As a Ph.D. student in Civil and Environmental Engineering at the University of California, Berkeley, I began conducting research, which led to a dissertation, on quantifying the impacts of electric bikes in China. I participated in the National Science Foundation’s inaugural East Asia and Pacific Summer Institute in China during the summer of 2005, and with support from the Volvo Foundation, I used this experience to examine several of the contentious issues surrounding electric bikes, including their seemingly negative impacts on the environment and safety, countered by their mobility benefits that allow access to jobs, shopping, and health care opportunities.
Filling a niche
Chinese cities are expanding and becoming more congested as new personal automobiles fill the scarce roadway capacity.

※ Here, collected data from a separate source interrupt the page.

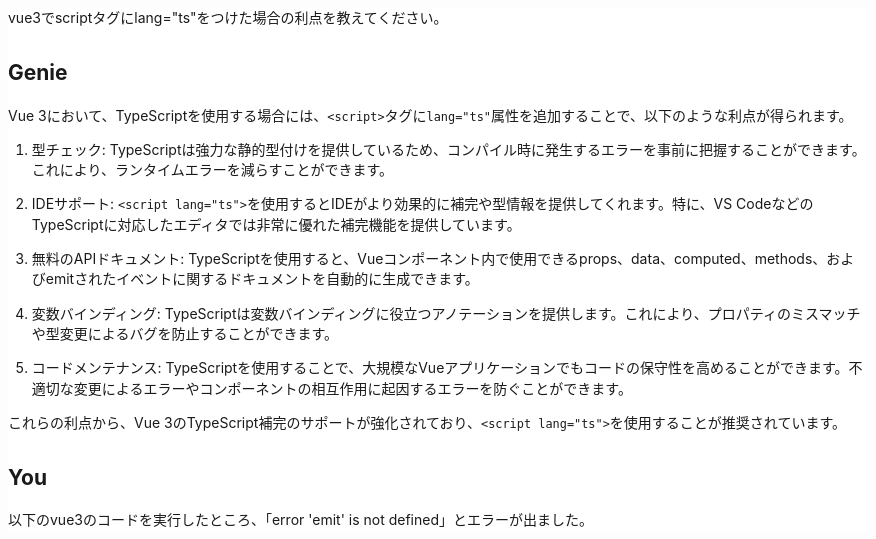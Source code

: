 vue3でscriptタグにlang="ts"をつけた場合の利点を教えてください。

## Genie

Vue 3において、TypeScriptを使用する場合には、`<script>`タグに`lang="ts"`属性を追加することで、以下のような利点が得られます。

1. 型チェック: TypeScriptは強力な静的型付けを提供しているため、コンパイル時に発生するエラーを事前に把握することができます。これにより、ランタイムエラーを減らすことができます。

2. IDEサポート: `<script lang="ts">`を使用するとIDEがより効果的に補完や型情報を提供してくれます。特に、VS CodeなどのTypeScriptに対応したエディタでは非常に優れた補完機能を提供しています。

3. 無料のAPIドキュメント: TypeScriptを使用すると、Vueコンポーネント内で使用できるprops、data、computed、methods、およびemitされたイベントに関するドキュメントを自動的に生成できます。

4. 変数バインディング: TypeScriptは変数バインディングに役立つアノテーションを提供します。これにより、プロパティのミスマッチや型変更によるバグを防止することができます。

5. コードメンテナンス: TypeScriptを使用することで、大規模なVueアプリケーションでもコードの保守性を高めることができます。不適切な変更によるエラーやコンポーネントの相互作用に起因するエラーを防ぐことができます。

これらの利点から、Vue 3のTypeScript補完のサポートが強化されており、`<script lang="ts">`を使用することが推奨されています。

## You

以下のvue3のコードを実行したところ、「error 'emit' is not defined」とエラーが出ました。

<template>
  <div class="search-box">
    <input type="text" :value="searchText" @input="onInput" placeholder="Search..." />
    <Button label="Search" @click="onSearch" />
  </div>
</template>

<script setup>
import { ref } from 'vue';
import Button from '@/components/atoms/vButton.vue';

const searchText = ref('');

function onInput(event) {
  searchText.value = event.target.value;
}

function onSearch() {
  emit('search', searchText.value);
}
</script>

<style scoped>
.search-box {
  display: flex;
  justify-content: space-between;
  align-items: center;
  margin-bottom: 10px;
}

.search-box input {
  border-radius: 5px;
  border: none;
  box-shadow: rgba(0, 0, 0, 0.2) 0px 0px 2px;
  height: 36px;
  padding: 6px;
  width: 70%;
}
</style>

With a long legacy of bicycle use, Chinese commuters are accustomed to personal mobility and short trips. Trips are getting too long for bicycles and public transit services are often incapable of serving populations in cities with disorganized urban development patterns while competing with cars for road space.
Electric bikes have filled the niche, providing high levels of personal mobility at a fraction of the cost of a car or even public transit.
I found that electric bikes travel about 35 percent faster than bicycles and have a much larger range. In the city of Kunming, an electric bike can access 60 percent more jobs within 20 minutes than a traditional bicycle. Compared to a 30-40 minute bus ride, an electric bike rider can access three to six times the number of jobs.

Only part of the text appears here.